- Born: India
- Education: PSG College of Technology (B.E.) Indian Institute of Science (M.E.) University of Colorado Boulder (PhD)
- Known for: Turbulent combustion, Hydrogen flames, Numerical simulations of reacting flows
- Awards: Fellow of the Royal Academy of Engineering (2025) Fellow of the Institution of Mechanical Engineers (2024) Fellow of the Royal Aeronautical Society (2024) Sugden Award (2011, 2023, 2024)
- Scientific career
- Fields: Mechanical engineering, Combustion, Thermo-fluids, Computational fluid dynamics
- Workplaces: University of Cambridge

= Nedunchezhian Swaminathan =

Indian-born mechanical engineer

Nedunchezhian Swaminathan is an Indian-born mechanical engineer, combustion scientist and academic. He serves as the Professor of Mechanical Engineering at the University of Cambridge and is the Director of Studies and a Fellow at Robinson College, Cambridge.

Swaminathan's research specializes in thermo-fluids, computational fluid dynamics (CFD), and combustion. His work focuses on the numerical simulation of reacting flows, particularly regarding turbulent combustion and the utilization of hydrogen and other low-carbon fuels.
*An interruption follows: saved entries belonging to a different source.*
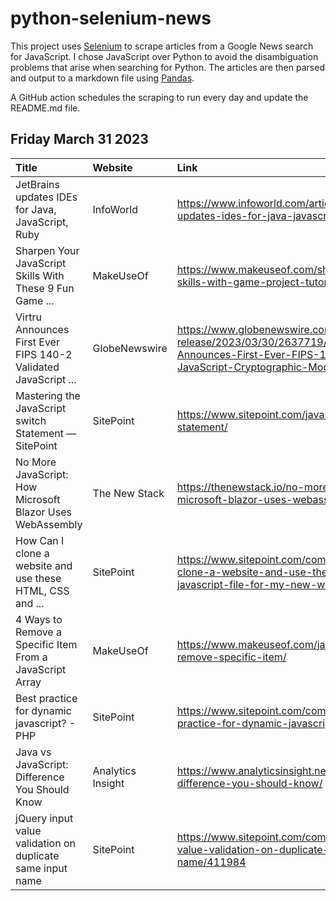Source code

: # python-selenium-news

This project uses [Selenium](https://www.seleniumhq.org/) to scrape articles from a Google News search for JavaScript.
I chose JavaScript over Python to avoid the disambiguation problems that arise when searching for Python.
The articles are then parsed and output to a markdown file using [Pandas](https://pandas.pydata.org/).

A GitHub action schedules the scraping to run every day and update the README.md file.

## Friday March 31 2023


| Title                                                           | Website           | Link                                                                                                                                                     |
|:----------------------------------------------------------------|:------------------|:---------------------------------------------------------------------------------------------------------------------------------------------------------|
| JetBrains updates IDEs for Java, JavaScript, Ruby               | InfoWorld         | https://www.infoworld.com/article/3692291/jetbrains-updates-ides-for-java-javascript-ruby.html                                                           |
| Sharpen Your JavaScript Skills With These 9 Fun Game ...        | MakeUseOf         | https://www.makeuseof.com/sharpen-javascript-skills-with-game-project-tutorial-videos/                                                                   |
| Virtru Announces First Ever FIPS 140-2 Validated JavaScript ... | GlobeNewswire     | https://www.globenewswire.com/news-release/2023/03/30/2637719/0/en/Virtru-Announces-First-Ever-FIPS-140-2-Validated-JavaScript-Cryptographic-Module.html |
| Mastering the JavaScript switch Statement — SitePoint           | SitePoint         | https://www.sitepoint.com/javascript-switch-statement/                                                                                                   |
| No More JavaScript: How Microsoft Blazor Uses WebAssembly       | The New Stack     | https://thenewstack.io/no-more-javascript-how-microsoft-blazor-uses-webassembly/                                                                         |
| How Can I clone a website and use these HTML, CSS and ...       | SitePoint         | https://www.sitepoint.com/community/t/how-can-i-clone-a-website-and-use-these-html-css-and-javascript-file-for-my-new-website/411971                     |
| 4 Ways to Remove a Specific Item From a JavaScript Array        | MakeUseOf         | https://www.makeuseof.com/javascript-array-remove-specific-item/                                                                                         |
| Best practice for dynamic javascript? - PHP                     | SitePoint         | https://www.sitepoint.com/community/t/best-practice-for-dynamic-javascript/411653                                                                        |
| Java vs JavaScript: Difference You Should Know                  | Analytics Insight | https://www.analyticsinsight.net/java-vs-javascript-difference-you-should-know/                                                                          |
| jQuery input value validation on duplicate same input name      | SitePoint         | https://www.sitepoint.com/community/t/jquery-input-value-validation-on-duplicate-same-input-name/411984                                                  |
In recognition of his contributions to engineering and combustion science, Swaminathan was elected a Fellow of the Royal Academy of Engineering in 2025. He is also a Fellow of the Institution of Mechanical Engineers, the Royal Aeronautical Society, the American Society of Mechanical Engineers, the Combustion Institute, and the DIRDI.

== Early life and education ==
Swaminathan received a B.E. in Mechanical Engineering from PSG College of Technology, India in 1987, and an M.E. in Aerospace Engineering from the Indian Institute of Science in1989. He earned his PhD in Mechanical Engineering from the University of Colorado Boulder in 1994.

== Career ==
Following his doctoral studies, Swaminathan worked as a Research Associate and Fellow in the Department of Mechanical Engineering at the University of Sydney from 1995 to 2000. He subsequently held engineering and consulting positions at the GE India Technology Centre and Tata Consultancy Services before joining the University of Cambridge in 2003. At Cambridge, he has served as a University Lecturer (2003–2011), Reader in Mechanical Engineering (2011–2013), and has been Professor of Mechanical Engineering since 2013. He is also Director of Studies at Robinson College, Cambridge.

== Research ==

Swaminathan’s research covers thermo-fluids, turbulent combustion, hydrogen and low-carbon fuel combustion, Computational fluid dynamics, and the modelling of reacting flows. His research group was among the first to use Direct numerical simulation (DNS) to investigate MILD combustion (moderate or intense low-oxygen dilution combustion), demonstrating that ignition fronts, lean and rich premixed flames, and non-premixed combustion coexist within this regime. Their work showed that the lean premixed mode is dominant, while the contribution of non-premixed combustion increases as the dilution level rises with decreasing mean oxygen concentration, establishing MILD combustion as an ultra-low-emission, low-noise, thermo-acoustically stable, and high-efficiency combustion technology.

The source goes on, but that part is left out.